▸ What you need to do
Copy, word for word, the opening line of the data and each line after it until the line that contains "That will output", which is included. Leave the pictures out.

▸ Source texts of formatted documents
-- Opening Marker --
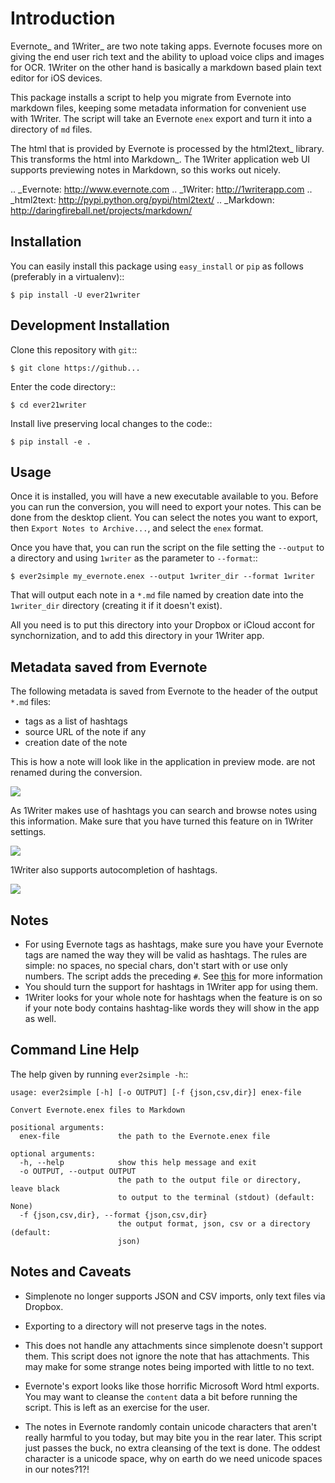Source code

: Introduction
============

Evernote_ and 1Writer_ are two note taking apps. Evernote
focuses more on giving the end user rich text and the ability to upload
voice clips and images for OCR. 1Writer on the other hand is basically
a markdown based plain text editor for iOS devices.

This package installs a script to help you migrate from Evernote into
markdown files, keeping some metadata information for convenient use
with 1Writer.  The script will take an Evernote ``enex`` export and turn it into 
a directory of ``md`` files.

The html that is provided by Evernote is processed by the html2text_
library. This transforms the html into Markdown_. The 1Writer application web UI
supports previewing notes in Markdown, so this works out nicely.

.. _Evernote: http://www.evernote.com
.. _1Writer: http://1writerapp.com
.. _html2text: http://pypi.python.org/pypi/html2text/
.. _Markdown: http://daringfireball.net/projects/markdown/

Installation
------------

You can easily install this package using ``easy_install`` or ``pip`` as
follows (preferably in a virtualenv)::

    $ pip install -U ever21writer

Development Installation
------------------------

Clone this repository with ``git``::

    $ git clone https://github...

Enter the code directory::

    $ cd ever21writer

Install live preserving local changes to the code::

    $ pip install -e .

Usage
-----

Once it is installed, you will have a new executable available to you.
Before you can run the conversion, you will need to export your notes.
This can be done from the desktop client. You can select the notes you
want to export, then ``Export Notes to Archive...``, and select the
``enex`` format.

Once you have that, you can run the script on the file setting the ``--output``
to a directory and using ``1writer`` as the parameter to ``--format``::

    $ ever2simple my_evernote.enex --output 1writer_dir --format 1writer

That will output each note in a ``*.md`` file named by creation date into the
``1writer_dir`` directory (creating it if it doesn't exist).

All you need is to put this directory into your Dropbox or iCloud accont for
synchornization, and to add this directory in your 1Writer app.


Metadata saved from Evernote
----------------------------

The following metadata is saved from Evernote to the header of the output
``*.md`` files: 

 - tags as a list of hashtags
 - source URL of the note if any
 - creation date of the note


This is how a note will look like in the application in preview mode. 
are not renamed during the conversion.

![](screenshots/1.png)

As 1Writer makes use of hashtags you can search and browse notes using this information. 
Make sure that you have turned this feature on in 1Writer settings.

![](screenshots/2.png)

1Writer also supports autocompletion of hashtags.

![](screenshots/3.png)

Notes
-----

  - For using Evernote tags as hashtags, make sure you have your Evernote tags are named 
    the way they will be valid as hashtags. The rules are simple: no spaces, no special chars, 
    don't start with or use only numbers.  The script adds the preceding ``#``.
    See [this](https://www.hashtags.org/featured/what-characters-can-a-hashtag-include/) for more information
  - You should turn the support for hashtags in 1Writer app for using them.
  - 1Writer looks for your whole note for hashtags when the feature is on so if your note body contains
    hashtag-like words they will show in the app as well.


Command Line Help
-----------------

The help given by running ``ever2simple -h``::


    usage: ever2simple [-h] [-o OUTPUT] [-f {json,csv,dir}] enex-file

    Convert Evernote.enex files to Markdown

    positional arguments:
      enex-file             the path to the Evernote.enex file

    optional arguments:
      -h, --help            show this help message and exit
      -o OUTPUT, --output OUTPUT
                            the path to the output file or directory, leave black
                            to output to the terminal (stdout) (default: None)
      -f {json,csv,dir}, --format {json,csv,dir}
                            the output format, json, csv or a directory (default:
                            json)


Notes and Caveats
-----------------

- Simplenote no longer supports JSON and CSV imports, only text files via
  Dropbox.

- Exporting to a directory will not preserve tags in the notes.

- This does not handle any attachments since simplenote doesn't support
  them. This script does not ignore the note that has attachments. This
  may make for some strange notes being imported with little to no text.

- Evernote's export looks like those horrific Microsoft Word html
  exports. You may want to cleanse the ``content`` data a bit before
  running the script. This is left as an exercise for the user.

- The notes in Evernote randomly contain unicode characters that aren't
  really harmful to you today, but may bite you in the rear later. This
  script just passes the buck, no extra cleansing of the text is done.
  The oddest character is a unicode space, why on earth do we need
  unicode spaces in our notes?1?!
-- Closing Marker --
▸ Exercise answer
Source code

: Introduction
============

Evernote_ and 1Writer_ are two note taking apps. Evernote
focuses more on giving the end user rich text and the ability to upload
voice clips and images for OCR. 1Writer on the other hand is basically
a markdown based plain text editor for iOS devices.

This package installs a script to help you migrate from Evernote into
markdown files, keeping some metadata information for convenient use
with 1Writer.  The script will take an Evernote ``enex`` export and turn it into 
a directory of ``md`` files.

The html that is provided by Evernote is processed by the html2text_
library. This transforms the html into Markdown_. The 1Writer application web UI
supports previewing notes in Markdown, so this works out nicely.

.. _Evernote: http://www.evernote.com
.. _1Writer: http://1writerapp.com
.. _html2text: http://pypi.python.org/pypi/html2text/
.. _Markdown: http://daringfireball.net/projects/markdown/

Installation
------------

You can easily install this package using ``easy_install`` or ``pip`` as
follows (preferably in a virtualenv)::

    $ pip install -U ever21writer

Development Installation
------------------------

Clone this repository with ``git``::

    $ git clone https://github...

Enter the code directory::

    $ cd ever21writer

Install live preserving local changes to the code::

    $ pip install -e .

Usage
-----

Once it is installed, you will have a new executable available to you.
Before you can run the conversion, you will need to export your notes.
This can be done from the desktop client. You can select the notes you
want to export, then ``Export Notes to Archive...``, and select the
``enex`` format.

Once you have that, you can run the script on the file setting the ``--output``
to a directory and using ``1writer`` as the parameter to ``--format``::

    $ ever2simple my_evernote.enex --output 1writer_dir --format 1writer

That will output each note in a ``*.md`` file named by creation date into the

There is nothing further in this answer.